▸ RECORDS PROVIDED
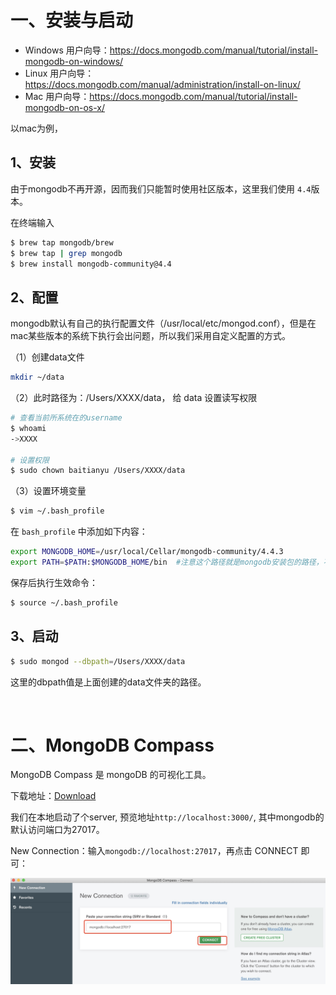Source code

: # 一、安装与启动

- Windows 用户向导：https://docs.mongodb.com/manual/tutorial/install-mongodb-on-windows/
- Linux 用户向导：https://docs.mongodb.com/manual/administration/install-on-linux/
- Mac 用户向导：https://docs.mongodb.com/manual/tutorial/install-mongodb-on-os-x/

以mac为例，

## 1、安装

由于mongodb不再开源，因而我们只能暂时使用社区版本，这里我们使用 `4.4`版本。

在终端输入
```sh
$ brew tap mongodb/brew
$ brew tap | grep mongodb
$ brew install mongodb-community@4.4  
```

## 2、配置

mongodb默认有自己的执行配置文件（/usr/local/etc/mongod.conf），但是在mac某些版本的系统下执行会出问题，所以我们采用自定义配置的方式。

（1）创建data文件
```sh
mkdir ~/data   
```

（2）此时路径为：/Users/XXXX/data， 给 data 设置读写权限
```sh
# 查看当前所系统在的username
$ whoami
->XXXX

# 设置权限
$ sudo chown baitianyu /Users/XXXX/data
```

（3）设置环境变量
```sh
$ vim ~/.bash_profile
```
在 `bash_profile` 中添加如下内容：
```sh
export MONGODB_HOME=/usr/local/Cellar/mongodb-community/4.4.3
export PATH=$PATH:$MONGODB_HOME/bin  #注意这个路径就是mongodb安装包的路径，不要写错了
```

保存后执行生效命令：
```sh
$ source ~/.bash_profile
```

## 3、启动

```sh
$ sudo mongod --dbpath=/Users/XXXX/data
```
这里的dbpath值是上面创建的data文件夹的路径。

<br>

# 二、MongoDB Compass

MongoDB Compass 是 mongoDB 的可视化工具。

下载地址：[Download](https://www.mongodb.com/try/download/compass)

我们在本地启动了个server, 预览地址`http://localhost:3000/`, 其中mongodb的默认访问端口为27017。 

New Connection：输入`mongodb://localhost:27017`，再点击 CONNECT 即可：

![](https://github.com/Vuact/Blog/blob/main/base/node/images/8C786D98F7E64A96D99003CADD265377.jpg?raw=true)





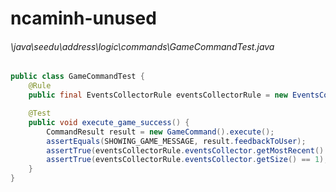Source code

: # ncaminh-unused
###### \java\seedu\address\logic\commands\GameCommandTest.java
``` java
public class GameCommandTest {
    @Rule
    public final EventsCollectorRule eventsCollectorRule = new EventsCollectorRule();

    @Test
    public void execute_game_success() {
        CommandResult result = new GameCommand().execute();
        assertEquals(SHOWING_GAME_MESSAGE, result.feedbackToUser);
        assertTrue(eventsCollectorRule.eventsCollector.getMostRecent() instanceof GameEvent);
        assertTrue(eventsCollectorRule.eventsCollector.getSize() == 1);
    }
}
```
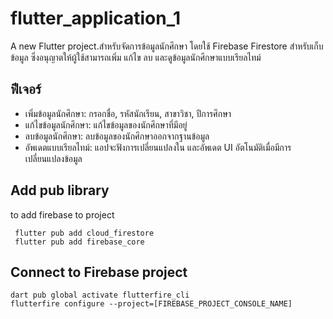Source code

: # flutter_application_1

A new Flutter project.สำหรับจัดการข้อมูลนักศึกษา โดยใช้ Firebase Firestore สำหรับเก็บข้อมูล ซึ่งอนุญาตให้ผู้ใช้สามารถเพิ่ม แก้ไข ลบ และดูข้อมูลนักศึกษาแบบเรียลไทม์


## ฟีเจอร์
- เพิ่มข้อมูลนักศึกษา: กรอกชื่อ, รหัสนักเรียน, สาขาวิชา, ปีการศึกษา
- แก้ไขข้อมูลนักศึกษา: แก้ไขข้อมูลของนักศึกษาที่มีอยู่
- ลบข้อมูลนักศึกษา: ลบข้อมูลของนักศึกษาออกจากฐานข้อมูล 
- อัพเดตแบบเรียลไทม์: แอปจะฟังการเปลี่ยนแปลงใน และอัพเดต UI อัตโนมัติเมื่อมีการเปลี่ยนแปลงข้อมูล

## Add pub library

to add firebase to project

```
 flutter pub add cloud_firestore
 flutter pub add firebase_core
```
## Connect to Firebase project


```
dart pub global activate flutterfire_cli
flutterfire configure --project=[FIREBASE_PROJECT_CONSOLE_NAME]
```
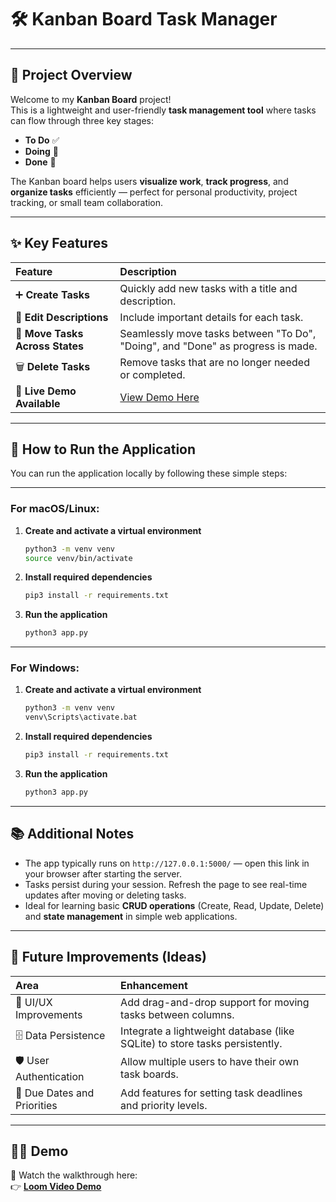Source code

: # 🛠️ Kanban Board Task Manager

---

## 📖 Project Overview

Welcome to my **Kanban Board** project!  
This is a lightweight and user-friendly **task management tool** where tasks can flow through three key stages:

- **To Do** ✅
- **Doing** 🚧
- **Done** 🎯

The Kanban board helps users **visualize work**, **track progress**, and **organize tasks** efficiently — perfect for personal productivity, project tracking, or small team collaboration.

---

## ✨ Key Features

| Feature | Description |
|:--------|:------------|
| ➕ **Create Tasks** | Quickly add new tasks with a title and description. |
| 📝 **Edit Descriptions** | Include important details for each task. |
| 🔄 **Move Tasks Across States** | Seamlessly move tasks between "To Do", "Doing", and "Done" as progress is made. |
| 🗑️ **Delete Tasks** | Remove tasks that are no longer needed or completed. |
| 🎥 **Live Demo Available** | [View Demo Here](https://www.loom.com/share/353dc6406f5c44ea8d6827ca89793e38) |

---

## 🚀 How to Run the Application

You can run the application locally by following these simple steps:

---

### For macOS/Linux:

1. **Create and activate a virtual environment**
   ```bash
   python3 -m venv venv
   source venv/bin/activate
   ```

2. **Install required dependencies**
   ```bash
   pip3 install -r requirements.txt
   ```

3. **Run the application**
   ```bash
   python3 app.py
   ```

---

### For Windows:

1. **Create and activate a virtual environment**
   ```bash
   python3 -m venv venv
   venv\Scripts\activate.bat
   ```

2. **Install required dependencies**
   ```bash
   pip3 install -r requirements.txt
   ```

3. **Run the application**
   ```bash
   python3 app.py
   ```

---

## 📚 Additional Notes

- The app typically runs on `http://127.0.0.1:5000/` — open this link in your browser after starting the server.
- Tasks persist during your session. Refresh the page to see real-time updates after moving or deleting tasks.
- Ideal for learning basic **CRUD operations** (Create, Read, Update, Delete) and **state management** in simple web applications.

---

## 🌱 Future Improvements (Ideas)

| Area | Enhancement |
|:-----|:------------|
| 🧹 UI/UX Improvements | Add drag-and-drop support for moving tasks between columns. |
| 🗄️ Data Persistence | Integrate a lightweight database (like SQLite) to store tasks persistently. |
| 🛡️ User Authentication | Allow multiple users to have their own task boards. |
| 📅 Due Dates and Priorities | Add features for setting task deadlines and priority levels. |

---

## 🙋‍♀️ Demo

🎥 Watch the walkthrough here:  
👉 [**Loom Video Demo**](https://www.loom.com/share/353dc6406f5c44ea8d6827ca89793e38)
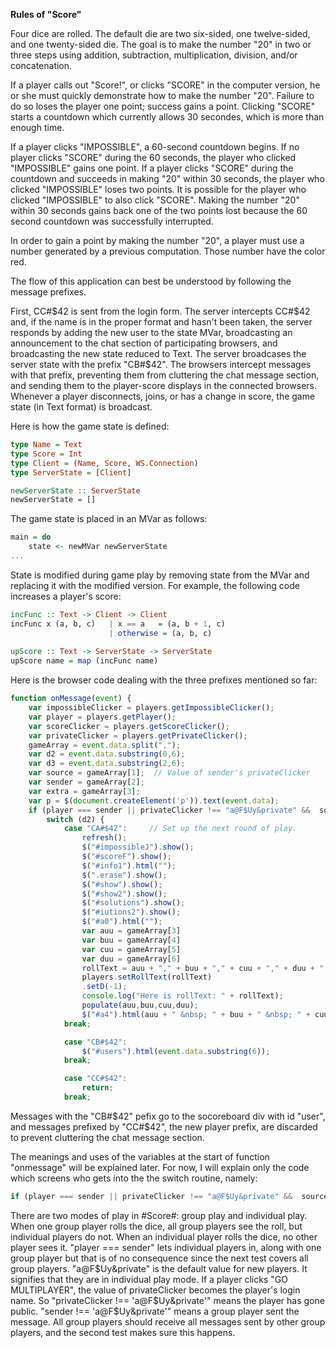 **Rules of "Score"**

Four dice are rolled. The default die are two six-sided, one twelve-sided, and one twenty-sided die. The goal is to make the number "20" in two or three steps using addition, subtraction, multiplication, division, and/or concatenation.

If a player calls out "Score!", or clicks "SCORE" in the computer version, he or she must quickly demonstrate how to make the number "20". Failure to do so loses the player one point; success gains a point. Clicking "SCORE" starts a countdown which currently allows 30 secondes, which is more than enough time. 

If a player clicks "IMPOSSIBLE", a 60-second countdown begins. If no player clicks "SCORE" during the 60 seconds, the player who clicked "IMPOSSIBLE" gains one point. If a player clicks "SCORE" during the countdown and succeeds in making "20" within 30 seconds, the player who clicked "IMPOSSIBLE" loses two points. It is possible for the player who clicked "IMPOSSIBLE" to also click "SCORE". Making the number "20" within 30 seconds gains back one of the two points lost because the 60 second countdown was successfully interrupted.

In order to gain a point by making the number "20", a player must use a number generated by a previous computation. Those number have the color red.

The flow of this application can best be understood by following the message prefixes.

First, CC#$42 is sent from the login form.
The server intercepts CC#$42 and, if the name is in the proper format and hasn't been taken, the server responds by adding the new user to the state MVar, broadcasting an announcement to the chat section of participating browsers, and broadcasting the new state reduced to Text. The server broadcases the server state with the prefix "CB#$42". The browsers intercept messages with that prefix, preventing them from cluttering the chat message section, and sending them to the player-score displays in the connected browsers. Whenever a player disconnects, joins, or has a change in score, the game state (in Text format) is broadcast.

Here is how the game state is defined:

```haskell
type Name = Text
type Score = Int
type Client = (Name, Score, WS.Connection)
type ServerState = [Client]

newServerState :: ServerState
newServerState = []
```

The game state is placed in an MVar as follows:

```haskell
main = do
    state <- newMVar newServerState
... 
```
State is modified during game play by removing state from the MVar and replacing it with the modified version. For example, the following code increases a player's score:

```haskell
incFunc :: Text -> Client -> Client
incFunc x (a, b, c)   | x == a   = (a, b + 1, c)
                      | otherwise = (a, b, c)
                      
upScore :: Text -> ServerState -> ServerState 
upScore name = map (incFunc name)
```
Here is the browser code dealing with the three prefixes mentioned so far:
```javascript
function onMessage(event) {
    var impossibleClicker = players.getImpossibleClicker();
    var player = players.getPlayer();
    var scoreClicker = players.getScoreClicker();
    var privateClicker = players.getPrivateClicker();
    gameArray = event.data.split(",");
    var d2 = event.data.substring(0,6);
    var d3 = event.data.substring(2,6);
    var source = gameArray[1];  // Value of sender's privateClicker
    var sender = gameArray[2];
    var extra = gameArray[3];
    var p = $(document.createElement('p')).text(event.data); 
    if (player === sender || privateClicker !== "a@F$Uy&private" &&  source !== "a@F$Uy&private") {
        switch (d2) {
            case "CA#$42":     // Set up the next round of play.
                refresh(); 
                $("#impossibleJ").show();
                $("#scoreF").show();
                $("#info1").html("");
                $(".erase").show();
                $("#show").show();
                $("#show2").show();
                $("#solutions").show();
                $("#iutions2").show();
                $("#a0").html("");
                var auu = gameArray[3]
                var buu = gameArray[4]
                var cuu = gameArray[5]
                var duu = gameArray[6]
                rollText = auu + "," + buu + "," + cuu + "," + duu + "," + 42;
                players.setRollText(rollText) 
                .setD(-1);
                console.log("Here is rollText: " + rollText); 
                populate(auu,buu,cuu,duu);
                $("#a4").html(auu + " &nbsp; " + buu + " &nbsp; " + cuu + " &nbsp; " + duu);
            break;

            case "CB#$42":
                $("#users").html(event.data.substring(6));
            break;

            case "CC#$42":
                return;
            break;
```
Messages with the "CB#$42" pefix go to the socoreboard div with id "user", and messages prefixed by "CC#$42", the new player prefix, are discarded to prevent cluttering the chat message section.

The meanings and uses of the variables at the start of function "onmessage" will be explained later. For now, I will explain only the code which screens who gets into the the switch routine, namely:

```javascript
if (player === sender || privateClicker !== "a@F$Uy&private" &&  source !== "a@F$Uy&private")
```

There are two modes of play in #Score#: group play and individual play. When one group player rolls the dice, all group players see the roll, but individual players do not. When an individual player rolls the dice, no other player sees it. "player \=\== sender" lets individual players in, along with one group player but that is of no consequence since the next test covers all group players. "a@F$Uy&private" is the default value for new players. It signifies that they are in individual play mode. If a player clicks "GO MULTIPLAYER", the value of privateClicker becomes the player's login name. So "privateClicker !== 'a@F$Uy&private'" means the player has gone public. "sender !== 'a@F$Uy&private'" means a group player sent the message. All group players should receive all messages sent by other group players, and the second test makes sure this happens.

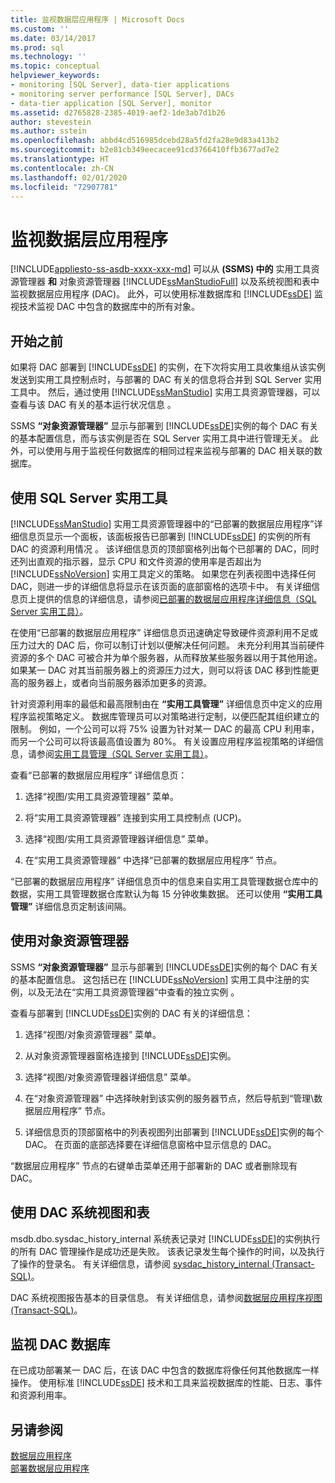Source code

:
 ```yaml
---
title: 监视数据层应用程序 | Microsoft Docs
ms.custom: ''
ms.date: 03/14/2017
ms.prod: sql
ms.technology: ''
ms.topic: conceptual
helpviewer_keywords:
- monitoring [SQL Server], data-tier applications
- monitoring server performance [SQL Server], DACs
- data-tier application [SQL Server], monitor
ms.assetid: d2765828-2385-4019-aef2-1de3ab7d1b26
author: stevestein
ms.author: sstein
ms.openlocfilehash: abbd4cd516985dcebd28a5fd2fa28e9d83a413b2
ms.sourcegitcommit: b2e81cb349eecacee91cd3766410ffb3677ad7e2
ms.translationtype: HT
ms.contentlocale: zh-CN
ms.lasthandoff: 02/01/2020
ms.locfileid: "72907781"
---
```

# <a name="monitor-data-tier-applications"></a>监视数据层应用程序
[!INCLUDE[appliesto-ss-asdb-xxxx-xxx-md](../../includes/appliesto-ss-asdb-xxxx-xxx-md.md)]
  可以从 **(SSMS) 中的** 实用工具资源管理器 **和** 对象资源管理器 [!INCLUDE[ssManStudioFull](../../includes/ssmanstudiofull-md.md)] 以及系统视图和表中监视数据层应用程序 (DAC)。 此外，可以使用标准数据库和 [!INCLUDE[ssDE](../../includes/ssde-md.md)] 监视技术监视 DAC 中包含的数据库中的所有对象。  
  
## <a name="before-you-begin"></a>开始之前  
 如果将 DAC 部署到 [!INCLUDE[ssDE](../../includes/ssde-md.md)] 的实例，在下次将实用工具收集组从该实例发送到实用工具控制点时，与部署的 DAC 有关的信息将合并到 SQL Server 实用工具中。 然后，通过使用 [!INCLUDE[ssManStudio](../../includes/ssmanstudio-md.md)] 实用工具资源管理器，可以查看与该 DAC 有关的基本运行状况信息  。  
  
 SSMS **“对象资源管理器”** 显示与部署到 [!INCLUDE[ssDE](../../includes/ssde-md.md)]实例的每个 DAC 有关的基本配置信息，而与该实例是否在 SQL Server 实用工具中进行管理无关。 此外，可以使用与用于监视任何数据库的相同过程来监视与部署的 DAC 相关联的数据库。  
  
## <a name="using-the-sql-server-utility"></a>使用 SQL Server 实用工具  
 [!INCLUDE[ssManStudio](../../includes/ssmanstudio-md.md)] 实用工具资源管理器中的“已部署的数据层应用程序”详细信息页显示一个面板，该面板报告已部署到 [!INCLUDE[ssDE](../../includes/ssde-md.md)] 的实例的所有 DAC 的资源利用情况   。 该详细信息页的顶部窗格列出每个已部署的 DAC，同时还列出直观的指示器，显示 CPU 和文件资源的使用率是否超出为 [!INCLUDE[ssNoVersion](../../includes/ssnoversion-md.md)] 实用工具定义的策略。 如果您在列表视图中选择任何 DAC，则进一步的详细信息将显示在该页面的底部窗格的选项卡中。 有关详细信息页上提供的信息的详细信息，请参阅[已部署的数据层应用程序详细信息（SQL Server 实用工具）](https://msdn.microsoft.com/library/79c41dd9-abcb-434e-9326-00a341d5c867)。  
  
 在使用“已部署的数据层应用程序”  详细信息页迅速确定导致硬件资源利用不足或压力过大的 DAC 后，你可以制订计划以便解决任何问题。 未充分利用其当前硬件资源的多个 DAC 可被合并为单个服务器，从而释放某些服务器以用于其他用途。 如果某一 DAC 对其当前服务器上的资源压力过大，则可以将该 DAC 移到性能更高的服务器上，或者向当前服务器添加更多的资源。  
  
 针对资源利用率的最低和最高限制由在 **“实用工具管理”** 详细信息页中定义的应用程序监视策略定义。 数据库管理员可以对策略进行定制，以便匹配其组织建立的限制。 例如，一个公司可以将 75% 设置为针对某一 DAC 的最高 CPU 利用率，而另一个公司可以将该最高值设置为 80%。 有关设置应用程序监视策略的详细信息，请参阅[实用工具管理（SQL Server 实用工具）](https://msdn.microsoft.com/library/3e5a00c3-8905-40f0-9ddc-d924df9c2f0d)。  
  
 查看“已部署的数据层应用程序”  详细信息页：  
  
1.  选择“视图/实用工具资源管理器”  菜单。  
  
2.  将“实用工具资源管理器”  连接到实用工具控制点 (UCP)。  
  
3.  选择“视图/实用工具资源管理器详细信息”  菜单。  
  
4.  在“实用工具资源管理器”  中选择“已部署的数据层应用程序”  节点。  

 “已部署的数据层应用程序”  详细信息页中的信息来自实用工具管理数据仓库中的数据，实用工具管理数据仓库默认为每 15 分钟收集数据。 还可以使用 **“实用工具管理”** 详细信息页定制该间隔。  
  
## <a name="using-object-explorer"></a>使用对象资源管理器  
 SSMS **“对象资源管理器”** 显示与部署到 [!INCLUDE[ssDE](../../includes/ssde-md.md)]实例的每个 DAC 有关的基本配置信息。 这包括已在 [!INCLUDE[ssNoVersion](../../includes/ssnoversion-md.md)] 实用工具中注册的实例，以及无法在“实用工具资源管理器”中查看的独立实例  。  
  
 查看与部署到 [!INCLUDE[ssDE](../../includes/ssde-md.md)]实例的 DAC 有关的详细信息：  
  
1.  选择“视图/对象资源管理器”  菜单。  
  
2.  从对象资源管理器窗格连接到 [!INCLUDE[ssDE](../../includes/ssde-md.md)]实例。  
  
3.  选择“视图/对象资源管理器详细信息”  菜单。  
  
4.  在“对象资源管理器”  中选择映射到该实例的服务器节点，然后导航到“管理\数据层应用程序”  节点。  
  
5.  详细信息页的顶部窗格中的列表视图列出部署到 [!INCLUDE[ssDE](../../includes/ssde-md.md)]实例的每个 DAC。 在页面的底部选择要在详细信息窗格中显示信息的 DAC。  
  
 “数据层应用程序”  节点的右键单击菜单还用于部署新的 DAC 或者删除现有 DAC。  
  
## <a name="using-the-dac-system-views-and-tables"></a>使用 DAC 系统视图和表  
 msdb.dbo.sysdac_history_internal 系统表记录对 [!INCLUDE[ssDE](../../includes/ssde-md.md)]的实例执行的所有 DAC 管理操作是成功还是失败。 该表记录发生每个操作的时间，以及执行了操作的登录名。 有关详细信息，请参阅 [sysdac_history_internal (Transact-SQL)](../../relational-databases/system-tables/data-tier-application-tables-sysdac-history-internal.md)。  
  
 DAC 系统视图报告基本的目录信息。 有关详细信息，请参阅[数据层应用程序视图 (Transact-SQL)](https://msdn.microsoft.com/library/0de01328-d7a6-4677-b7a0-dcd3098c23d4)。  
  
## <a name="monitoring-dac-databases"></a>监视 DAC 数据库  
 在已成功部署某一 DAC 后，在该 DAC 中包含的数据库将像任何其他数据库一样操作。 使用标准 [!INCLUDE[ssDE](../../includes/ssde-md.md)] 技术和工具来监视数据库的性能、日志、事件和资源利用率。  
  
## <a name="see-also"></a>另请参阅  
 [数据层应用程序](../../relational-databases/data-tier-applications/data-tier-applications.md)   
 [部署数据层应用程序](../../relational-databases/data-tier-applications/deploy-a-data-tier-application.md)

▸ EXERCISE DETAILS
Each line of the data that contains "result" belongs in the answer.

▸ SOLUTION TO THIS PROBLEM
        CommandResult result = new GameCommand().execute();
        assertEquals(SHOWING_GAME_MESSAGE, result.feedbackToUser);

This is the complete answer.